Thousands of dead fish washed up on the shores of a central Alberta lake after an abnormally long winter.
“Crimson Lake has a history of ‘winter kill’ as a result of the shallow depth of the lake,” said Matt Dykstra, spokesman for Alberta Environment and Parks.
The natural phenomenon occurs due to low oxygen levels in frozen lakes and ponds.
A long winter combined with the shallow water meant “the oxygen in the lake was depleted before the stores could start to replenish,” Dykstra said in an email Monday.
The lake, located about 17 km northwest of Rocky Mountain House, is home to cottages, a campground and multi-use trails. It’s also a spot for birdwatching and home to several species including sandhill cranes, northern Pygmy owls and solitary sandpipers.
In 2014, government specialists reported that a fish die-off was underway at a lake about 95 kilometres west of Edmonton.
Thousands of sucker fish stayed at the surface of Isle Lake during the March snow melt, gasping for air. Walleye and pike had died off in previous years under similar circumstances.

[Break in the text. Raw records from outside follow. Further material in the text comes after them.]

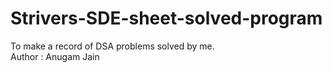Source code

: # Strivers-SDE-sheet-solved-program
To make a record of DSA problems solved by me.
<br>
Author : Anugam Jain
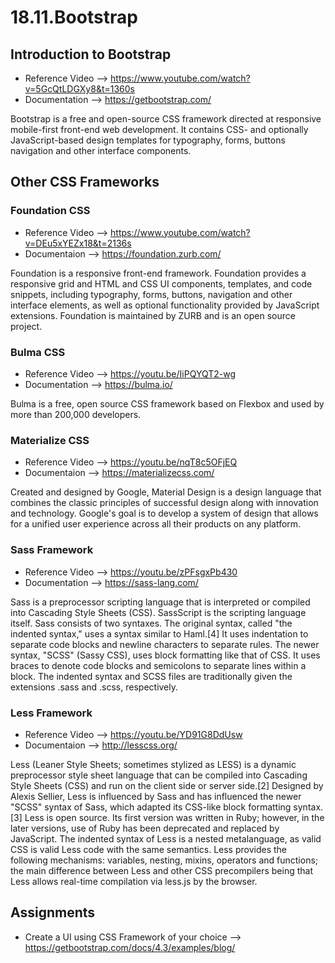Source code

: # 18.11.Bootstrap

## Introduction to  Bootstrap 
* Reference Video --> https://www.youtube.com/watch?v=5GcQtLDGXy8&t=1360s
* Documentation --> https://getbootstrap.com/

Bootstrap is a free and open-source CSS framework directed at responsive mobile-first front-end web development. It contains CSS- and optionally JavaScript-based design templates for typography, forms, buttons navigation and other interface components.

## Other CSS Frameworks 


### Foundation CSS
* Reference Video --> https://www.youtube.com/watch?v=DEu5xYEZx18&t=2136s
* Documentaion --> https://foundation.zurb.com/

Foundation is a responsive front-end framework. Foundation provides a responsive grid and HTML and CSS UI components, templates, and code snippets, including typography, forms, buttons, navigation and other interface elements, as well as optional functionality provided by JavaScript extensions. Foundation is maintained by ZURB and is an open source project.

### Bulma CSS
* Reference Video --> https://youtu.be/IiPQYQT2-wg
* Documentation --> https://bulma.io/

Bulma is a free, open source CSS framework based on Flexbox and used by more than 200,000 developers.


### Materialize CSS
* Reference Video --> https://youtu.be/nqT8c5OFjEQ
* Documentaion --> https://materializecss.com/

Created and designed by Google, Material Design is a design language that combines the classic principles of successful design along with innovation and technology. Google's goal is to develop a system of design that allows for a unified user experience across all their products on any platform.

### Sass Framework
* Reference Video --> https://youtu.be/zPFsgxPb430
* Documentation --> https://sass-lang.com/

Sass is a preprocessor scripting language that is interpreted or compiled into Cascading Style Sheets (CSS). SassScript is the scripting language itself. Sass consists of two syntaxes. The original syntax, called "the indented syntax," uses a syntax similar to Haml.[4] It uses indentation to separate code blocks and newline characters to separate rules. The newer syntax, "SCSS" (Sassy CSS), uses block formatting like that of CSS. It uses braces to denote code blocks and semicolons to separate lines within a block. The indented syntax and SCSS files are traditionally given the extensions .sass and .scss, respectively.


### Less Framework 
* Reference Video --> https://youtu.be/YD91G8DdUsw
* Documentaion --> http://lesscss.org/

Less (Leaner Style Sheets; sometimes stylized as LESS) is a dynamic preprocessor style sheet language that can be compiled into Cascading Style Sheets (CSS) and run on the client side or server side.[2] Designed by Alexis Sellier, Less is influenced by Sass and has influenced the newer "SCSS" syntax of Sass, which adapted its CSS-like block formatting syntax.[3] Less is open source. Its first version was written in Ruby; however, in the later versions, use of Ruby has been deprecated and replaced by JavaScript. The indented syntax of Less is a nested metalanguage, as valid CSS is valid Less code with the same semantics. Less provides the following mechanisms: variables, nesting, mixins, operators and functions; the main difference between Less and other CSS precompilers being that Less allows real-time compilation via less.js by the browser.


## Assignments 

* Create a UI using CSS Framework of your choice 
--> https://getbootstrap.com/docs/4.3/examples/blog/
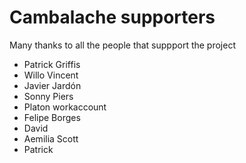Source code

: # Cambalache supporters

Many thanks to all the people that suppport the project

 -  Patrick Griffis
 -  Willo Vincent
 -  Javier Jardón
 -  Sonny Piers
 -  Platon workaccount
 -  Felipe Borges
 -  David
 -  Aemilia Scott
 -  Patrick
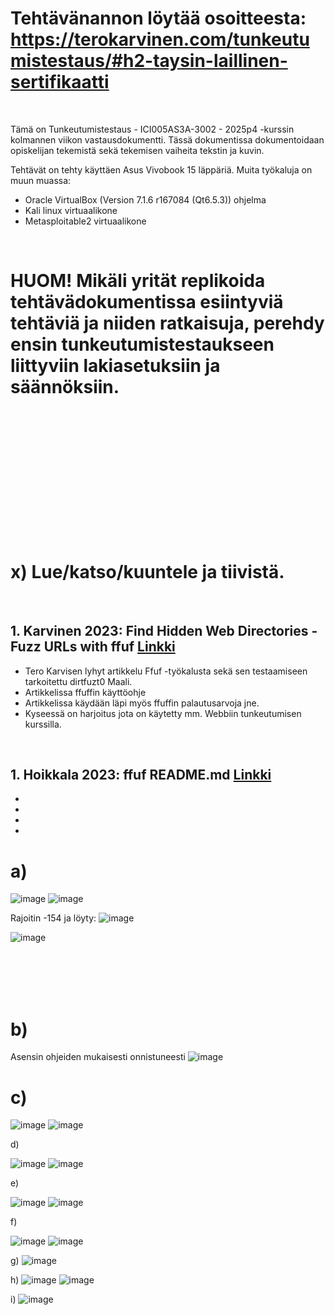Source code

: # Tehtävänannon löytää osoitteesta: https://terokarvinen.com/tunkeutumistestaus/#h2-taysin-laillinen-sertifikaatti

<br>

Tämä on Tunkeutumistestaus - ICI005AS3A-3002 - 2025p4 -kurssin kolmannen viikon vastausdokumentti. Tässä dokumentissa dokumentoidaan opiskelijan tekemistä sekä tekemisen vaiheita tekstin ja kuvin. 

Tehtävät on tehty käyttäen Asus Vivobook 15 läppäriä. Muita työkaluja on muun muassa:

- Oracle VirtualBox (Version 7.1.6 r167084 (Qt6.5.3)) ohjelma
- Kali linux virtuaalikone
- Metasploitable2 virtuaalikone

<br>

# HUOM! Mikäli yrität replikoida tehtävädokumentissa esiintyviä tehtäviä ja niiden ratkaisuja, perehdy ensin tunkeutumistestaukseen liittyviin lakiasetuksiin ja säännöksiin.

<br>
<br>
<br>
<br>
<br>
<br>
<br>
<br>
<br>
<br>
<br>
<br>

# x) Lue/katso/kuuntele ja tiivistä.

<br>

## 1. Karvinen 2023: Find Hidden Web Directories - Fuzz URLs with ffuf [Linkki](https://terokarvinen.com/2023/fuzz-urls-find-hidden-directories/)
- Tero Karvisen lyhyt artikkelu Ffuf -työkalusta sekä sen testaamiseen tarkoitettu dirtfuzt0 Maali.
- Artikkelissa ffuffin käyttöohje
- Artikkelissa käydään läpi myös ffuffin palautusarvoja jne.
- Kyseessä on harjoitus jota on käytetty mm. Webbiin tunkeutumisen kurssilla.

<br>

## 1. Hoikkala 2023: ffuf README.md [Linkki](https://github.com/ffuf/ffuf/blob/master/README.md)
-
-
-
-


# a)

![image](https://github.com/user-attachments/assets/41538f43-9457-49a3-b164-c93191ea29e0)
![image](https://github.com/user-attachments/assets/1546f7c2-84ea-4efa-9dce-c6cf583201c7)

Rajoitin -154 ja löyty:
![image](https://github.com/user-attachments/assets/de1ba71b-4b93-495e-a8e3-42a3dc83be9d)

![image](https://github.com/user-attachments/assets/a3a6d1c7-881e-453e-865f-5727aa7e5633)

<br>
<br>
<br>
<br>

# b)

Asensin ohjeiden mukaisesti onnistuneesti
![image](https://github.com/user-attachments/assets/c23e8d50-64cf-43ca-a1c5-be4493006c71)


# c) 

![image](https://github.com/user-attachments/assets/d043edb2-7530-42c1-aef3-aeffdebdb923)
![image](https://github.com/user-attachments/assets/1f916325-ffa0-46b4-a4f2-bb74d5bc0d73)


d)

![image](https://github.com/user-attachments/assets/a8793724-518c-4392-806f-90f3394b32bd)
![image](https://github.com/user-attachments/assets/c427e5cf-814b-4af4-a9c9-b03ac520c28d)


e)

![image](https://github.com/user-attachments/assets/1fcee516-3a3e-4a12-a662-0a0555c1a97f)
![image](https://github.com/user-attachments/assets/6d023bc2-8b58-4622-8221-bdda3497974b)

f)

![image](https://github.com/user-attachments/assets/fecad75d-1264-44d6-9d4d-bcbea0c42242)
![image](https://github.com/user-attachments/assets/cf0c7dce-fa9d-4b7b-b582-957e1f5b665a)

g)
![image](https://github.com/user-attachments/assets/4ad9b243-a29b-480e-be28-1f52b9d19232)

h) 
![image](https://github.com/user-attachments/assets/6f24fd7c-9fc4-4bdc-b80f-a7275743b0a3)
![image](https://github.com/user-attachments/assets/63411062-a62a-4467-a4dc-37fed4112798)

i)
![image](https://github.com/user-attachments/assets/6faf1c58-0ec9-4eaf-b167-016af48280e3)













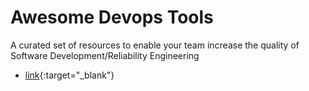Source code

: # Awesome Devops Tools
A curated set of resources to enable your team increase the quality of Software Development/Reliability Engineering


- [link](https://google.com){:target="_blank"}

Sudden population declines can also be caused by drought, algae blooms, overpopulation or temperature increases — Lake Isle’s crisis was attributed to a bloom.
Seven to 10 years ago, Crimson Lake was illegally stocked with yellow perch, leading it to become a fishery.
Alberta Environment and Parks is investigating the die-off to determine if it was complete or partial, Dykstra said.
“Mother Nature will clean up the lake in short order.”
The Crimson Lake Cottage Association and Alberta Parks were granted research licenses, giving them permission to remove the dead fish from the lake if necessary. The remains need to be disposed of at an approved landfill facility, he said.
Rocky Mountain House is about 100 km west of Red Deer.